‘Sacred heart devotion is apostolic’
Brendan McManus SJ was the homilist for the Sacred Heart Novena in Gardiner Street, 26 May-6 June. Though not as well-known as the Novena of Grace, it drew modest numbers to its twice-daily masses. The novena finished on the feast of the Sacred Heart. Brendan drew on themes from the Spiritual Exercises of St Ignatius to explain the devotion in contemporary terms using story telling based on his experience and using examples from his own writings.
Having a long history in Jesuit spirituality, the Sacred Heart of Jesus is described as a heart overflowing with love, ‘inflamed with love’, he said. As Parish Priest Gerry Clarke puts it: “the goal of the novena is to understand the love of the Sacred Heart for each one of us personally, and most importantly, to respond to that love by doing what Jesus did and by putting that love into practice in our lives. True devotion to the Sacred Heart is deeply apostolic.”
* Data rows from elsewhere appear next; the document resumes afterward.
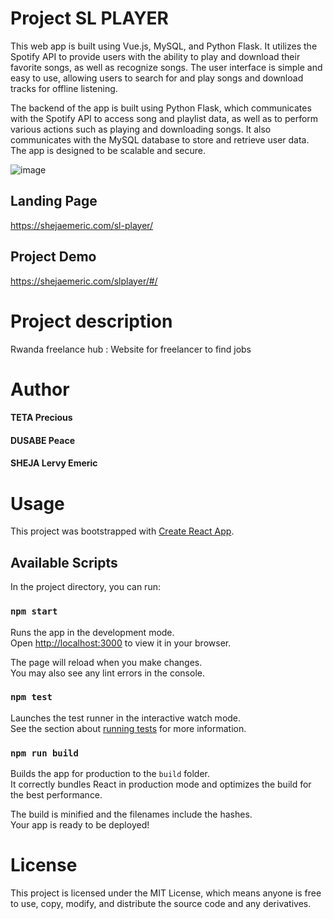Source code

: # Project SL PLAYER
    
This web app is built using Vue.js, MySQL, and Python Flask. It utilizes the Spotify API to provide users with the ability to play and download their favorite songs, as well as recognize songs. The user interface is simple and easy to use, allowing users to search for and play songs and download tracks for offline listening.

The backend of the app is built using Python Flask, which communicates with the Spotify API to access song and playlist data, as well as to perform various actions such as playing and downloading songs. It also communicates with the MySQL database to store and retrieve user data. The app is designed to be scalable and secure.

![image](https://i.ibb.co/P1CBH3Z/Screenshot-from-2023-01-12-18-33-39.png)

## Landing Page
https://shejaemeric.com/sl-player/

## Project Demo
https://shejaemeric.com/slplayer/#/

# Project description
Rwanda freelance hub : Website for freelancer to find jobs

# Author
#### TETA Precious
#### DUSABE Peace
#### SHEJA Lervy Emeric


# Usage
This project was bootstrapped with [Create React App](https://github.com/facebook/create-react-app).

## Available Scripts

In the project directory, you can run:

### `npm start`

Runs the app in the development mode.\
Open [http://localhost:3000](http://localhost:3000) to view it in your browser.

The page will reload when you make changes.\
You may also see any lint errors in the console.

### `npm test`

Launches the test runner in the interactive watch mode.\
See the section about [running tests](https://facebook.github.io/create-react-app/docs/running-tests) for more information.

### `npm run build`

Builds the app for production to the `build` folder.\
It correctly bundles React in production mode and optimizes the build for the best performance.

The build is minified and the filenames include the hashes.\
Your app is ready to be deployed!


# License
This project is licensed under the MIT License, which means anyone is free to use, copy, modify, and distribute the source code and any derivatives.
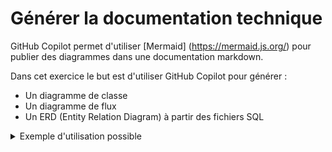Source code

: # Générer la documentation technique
GitHub Copilot permet d'utiliser [Mermaid] (https://mermaid.js.org/) pour publier des diagrammes dans une documentation markdown.

Dans cet exercice le but est d'utiliser GitHub Copilot pour générer :
- Un diagramme de classe
- Un diagramme de flux
- Un ERD (Entity Relation Diagram) à partir des fichiers SQL

<details>
<summary>Exemple d'utilisation possible</summary>

1. Ouvrez Github Copilot Chat
2. Créer un nouveau chat (avec le bouton `+` en haut de la fenêtre)
3. Utilisez la commande #file, par exemple en demandant ce qui suit `En utilisant le #file:schema.sql créez un diagramme XXX avec mermaid`

</details>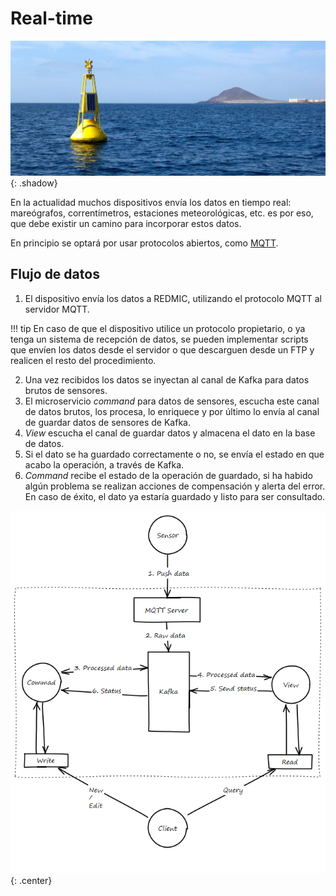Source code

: # Real-time
![buoy](images/buoy.jpg){: .shadow}

En la actualidad muchos dispositivos envía los datos en tiempo real: mareógrafos, correntímetros, estaciones meteorológicas, etc. es por eso, que debe existir un camino para incorporar estos datos.

En principio se optará por usar protocolos abiertos, como [MQTT](http://mqtt.org).

## Flujo de datos

1. El dispositivo envía los datos a REDMIC, utilizando el protocolo MQTT al servidor MQTT.

!!! tip
    En caso de que el dispositivo utilice un protocolo propietario, o ya tenga un sistema de recepción de datos, se pueden implementar scripts que envíen los datos desde el servidor o que descarguen desde un FTP y realicen el resto del procedimiento.

2. Una vez recibidos los datos se inyectan al canal de Kafka para datos brutos de sensores.
3. El microservicio *command* para datos de sensores, escucha este canal de datos brutos, los procesa, lo enriquece y por último lo envía al canal de guardar datos de sensores de Kafka.
4. *View* escucha el canal de guardar datos y almacena el dato en la base de datos.
5. Si el dato se ha guardado correctamente o no, se envía el estado en que acabo la operación, a través de Kafka.
6. *Command* recibe el estado de la operación de guardado, si ha habido algún problema se realizan acciones de compensación y alerta del error. En caso de éxito, el dato ya estaría guardado y listo para ser consultado.


![MQTT](images/MQTT.png){: .center}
A member of the Down & Connor Homiletics Commission, Brendan was putting into practice the approach recommended by Pope Francis in Evangelii Gadium. The Pope recommends Lectio Divina for reading scripture and a dialectic approach to homily delivery – personal integration first and then prayerful consideration of language and method of communication. Accordingly, the use of story-telling and narrative was a way of presenting religious experience and allowing people to read their own life experience into the stories.
Reading out people’s petitions at the beginning of the Eucharist was a powerful testimony to the complexity of people’s lives and the seriousness of their prayer intentions. Fr Gerry Clarke introduced a meditation and time for reflection after communion, which people found helpful.